De acordo com a pesquisa, em 2022, 1 de cada 3 brasileiros
já fez alguma coisa que lhe causou vergonha, tristeza ou constrangimento para
conseguir alimento.
Esses novos indicadores da segurança alimentar apontam que
41% da população tem acesso estável a alimento em quantidade e qualidade
adequados, índice que é superior entre brancos (53,2%) e inferior entre pretos
e pardos (35%).
No outro extremo, a média dos brasileiros com fome é de 15%.
Superam essa marca aquelas pessoas que residem nas regiões Norte (25,7%) e
Nordeste (21%), na zona rural (18,6%), e em domicílios chefiados por mulheres
(19,3%) ou por pessoas pretas e pardas (18,1%).

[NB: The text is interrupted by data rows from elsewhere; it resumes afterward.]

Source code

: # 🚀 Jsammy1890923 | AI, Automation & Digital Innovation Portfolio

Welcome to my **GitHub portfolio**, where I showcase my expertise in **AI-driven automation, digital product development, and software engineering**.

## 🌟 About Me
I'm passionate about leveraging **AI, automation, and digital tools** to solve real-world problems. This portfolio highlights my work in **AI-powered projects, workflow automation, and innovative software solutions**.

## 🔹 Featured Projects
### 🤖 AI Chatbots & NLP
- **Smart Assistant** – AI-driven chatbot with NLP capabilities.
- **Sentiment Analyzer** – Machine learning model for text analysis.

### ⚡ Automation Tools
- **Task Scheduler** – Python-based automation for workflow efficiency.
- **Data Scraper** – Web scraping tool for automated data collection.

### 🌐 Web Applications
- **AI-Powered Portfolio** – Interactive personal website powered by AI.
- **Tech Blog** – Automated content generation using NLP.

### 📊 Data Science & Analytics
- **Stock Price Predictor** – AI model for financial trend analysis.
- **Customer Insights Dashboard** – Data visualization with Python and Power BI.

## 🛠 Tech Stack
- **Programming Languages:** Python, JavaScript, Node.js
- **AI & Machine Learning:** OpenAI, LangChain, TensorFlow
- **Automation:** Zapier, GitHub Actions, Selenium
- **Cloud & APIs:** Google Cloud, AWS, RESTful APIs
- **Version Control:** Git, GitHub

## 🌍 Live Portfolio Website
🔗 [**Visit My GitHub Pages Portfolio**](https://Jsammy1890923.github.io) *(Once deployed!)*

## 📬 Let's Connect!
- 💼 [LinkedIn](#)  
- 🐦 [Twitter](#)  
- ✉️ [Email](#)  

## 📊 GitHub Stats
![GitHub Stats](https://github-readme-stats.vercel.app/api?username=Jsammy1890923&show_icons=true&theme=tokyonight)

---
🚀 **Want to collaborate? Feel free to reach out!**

"Temos desigualdades históricas do país que nunca foram
resolvidas: rural e urbana, homem e mulher, brancos e negros. E essas
desigualdades se reproduzem na questão da fome", explica a médica
sanitarista Ana Maria Segall, professora aposentada da Unicamp e pesquisadora
da Rede Penssan.
"É como se 41% da população estivesse protegida das
crises econômica e política que já vinham se arrastando nos últimos ano e
também do impacto da pandemia da Covid a partir de 2020", analisa Segall.
"Por outro lado, quase 60% dos brasileiros vive numa
situação de instabilidade que é muito afetada tanto pela crise quanto pela
pandemia, que pegou essa população já numa condição desfavorável."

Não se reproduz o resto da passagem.